Il ressent vos émotions avant de comprendre vos mots. L’intelligence du jeune enfant est émotionnelle avant d’être verbale. Ainsi, tout ce qui relève du non verbal - tels que votre regard, le ton de votre voix, votre posture ou encore l’expression de votre visage - va primer sur le contenu de vos phrases. C’est sur ces signaux que l’enfant va spontanément se baser pour décrypter ce que vous attendez de lui. Or, il arrive que les professionnels qui n’apprécient guère de formuler des directives de manière ferme tendent à « déguiser » les interdits par des phrases trop sophistiquées, qui ambitionnent de surcroît de raisonner l’enfant : « Je ne suis pas d’accord avec le fait que tu mordes Mathéo, je te l’ai déjà dit », « Tu vois bien que tu empêches Chloé de passer ! Elle aussi aimerait profiter du toboggan » ou encore « Tu n’as pas le droit de monter sur cette étagère, je n’arrête pas de te le répéter, tu risques de te faire mal si tu tombes ». Bien souvent, le professionnel conserve une expression faciale neutre, compatissante voire, dans certains cas, souriante lorsqu’il adresse ce type de requêtes.
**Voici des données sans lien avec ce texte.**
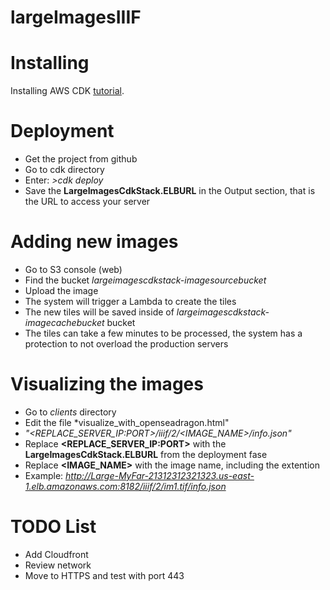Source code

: # largeImagesIIIF

# Installing

Installing AWS CDK [tutorial](https://docs.aws.amazon.com/cdk/latest/guide/getting_started.html).

# Deployment

- Get the project from github
- Go to cdk directory
- Enter: *>cdk deploy*
- Save the **LargeImagesCdkStack.ELBURL** in the Output section, that is the URL to access your server

# Adding new images
- Go to S3 console (web)
- Find the bucket *largeimagescdkstack-imagesourcebucket<ID>*
- Upload the image
- The system will trigger a Lambda to create the tiles
- The new tiles will be saved inside of *largeimagescdkstack-imagecachebucket<ID>* bucket
- The tiles can take a few minutes to be processed, the system has a protection to not overload the production servers

# Visualizing the images
- Go to *clients* directory
- Edit the file *visualize_with_openseadragon.html"
-    *"<REPLACE_SERVER_IP:PORT>/iiif/2/<IMAGE_NAME>/info.json"*
-    Replace **<REPLACE_SERVER_IP:PORT>** with the **LargeImagesCdkStack.ELBURL** from the deployment fase
-    Replace **<IMAGE_NAME>** with the image name, including the extention
-    Example: *http://Large-MyFar-21312312321323.us-east-1.elb.amazonaws.com:8182/iiif/2/im1.tif/info.json*

# TODO List
- Add Cloudfront
- Review network
- Move to HTTPS and test with port 443






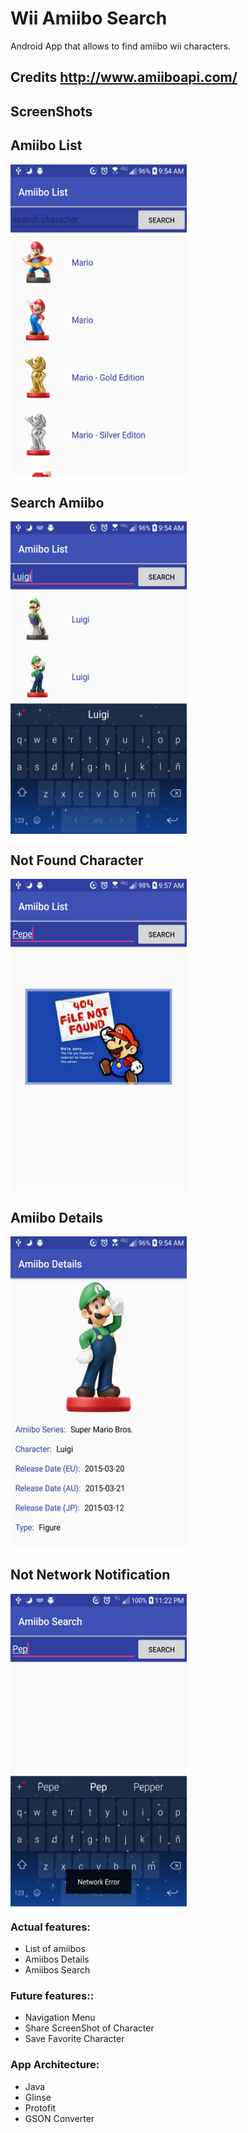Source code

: # Wii Amiibo Search

Android App that allows to find amiibo wii characters. 

## Credits  http://www.amiiboapi.com/

## ScreenShots

## Amiibo List
<img src="https://github.com/BrayanKellyBalbuena/amiibo-character-search/blob/master/screenshots/amiibo_list.png" align="center" height="500px" width="282px"/>

## Search Amiibo
<img src="https://github.com/BrayanKellyBalbuena/amiibo-character-search/blob/master/screenshots/amiibo_search.png" align="center" height="500px" width="282px"/>

## Not Found Character
<img src="https://github.com/BrayanKellyBalbuena/amiibo-character-search/blob/master/screenshots/not_found.png" align="center" height="500px" width="282px"/>

## Amiibo Details
<img src="https://github.com/BrayanKellyBalbuena/amiibo-character-search/blob/master/screenshots/amiibo_details.png" align="center" height="500px" width="282px"/>

## Not Network Notification 
<img src="https://github.com/BrayanKellyBalbuena/amiibo-character-search/blob/master/screenshots/Network%20Expection.png" align="center" height="500px" width="282px"/>

### Actual features:
+ List of amiibos
+ Amiibos Details
+ Amiibos Search

### Future features::
+ Navigation Menu
+ Share ScreenShot of Character
+ Save Favorite Character

### App Architecture:
+ Java
+ Glinse
+ Protofit
+ GSON Converter
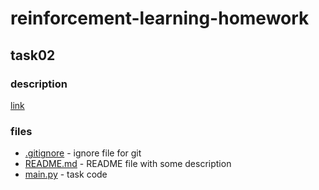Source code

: # reinforcement-learning-homework

## task02

### description

[link](https://groups.google.com/forum/#!topic/spbau-rl/OAjEFE9bwtc)

### files

* [.gitignore](.gitignore) - ignore file for git
* [README.md](README.md) - README file with some description
* [main.py](main.py) - task code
Résultat : l’enfant, qui se base avant tout sur l’émotion de l’adulte, risque de ne pas du tout saisir le contenu du message qui lui a été adressé !
Il est dans le concret. Entre 12 et 24 mois en moyenne, lorsque l’adulte lui adresse une consigne, à savoir – de son point de vue – une suite de mots pas toujours intelligibles, l’enfant va avant tout comprendre les noms d’objets (ex : fauteuil, poupée, couche) ainsi que les verbes d’action (ex : monter, courir, crier). Bref, tout ce qui relève de son environnement concret, physique et connu. Le jeune enfant n’est pas en capacité de comprendre les termes abstraits ou conceptuels du style « tu vas réfléchir à ce que tu viens de faire », « je t’ai dit d’attendre ton tour » ou encore « écoute-moi quand je te parle ! » (distinguer ici le verbe « écouter » du verbe « obéir »).
Il vit dans l’agir et le moment présent. Par définition, une règle est un concept complexe, une généralisation. Par exemple « il est interdit de mordre les autres enfants ». Or, le jeune enfant n’est pas en mesure de généraliser une consigne à plusieurs contextes de vie, ni de saisir d’ailleurs la notion abstraite de bien et de mal. L’interdiction que vous lui avez formulée à 10h34 alors qu’il serrait les dents sur le bras de Nola n’est, à ses yeux, plus nécessairement d’actualité à 15h25. Rappelons au passage que le jeune enfant, même s’il est capable de vous répéter mot à mot une règle que vous avez l’habitude de lui adresser, n’est de toute manière pas en capacité d’inhiber ses impulsions. Il ne s’agit donc pas de mauvaise volonté !
Les interdictions varient selon le professionnel, l’enfant et le moment de la journée. Chaque professionnel a ses limites et son propre seuil de tolérance vis-à-vis de tel ou tel comportement. Par exemple : certains d’entre vous vont accepter que l’enfant remonte le toboggan à l’envers ou qu’il grimpe sur la structure motrice avec un jouet, d’autres non. Il arrive que des professionnels se révèlent malgré eux plus stricts avec les enfants stigmatisés « perturbateurs » ou « pas obéissants » qu’avec les autres. Enfin, un même professionnel est susceptible d’être plus ferme et moins tolérant le matin, quand il sera encore en pleine forme, et plus laxiste et permissif en fin de journée, quand il sera fatigué et épuisé d’avoir répété des dizaines de fois la même consigne ! Autant de variations qui brouillent la bonne compréhension des messages.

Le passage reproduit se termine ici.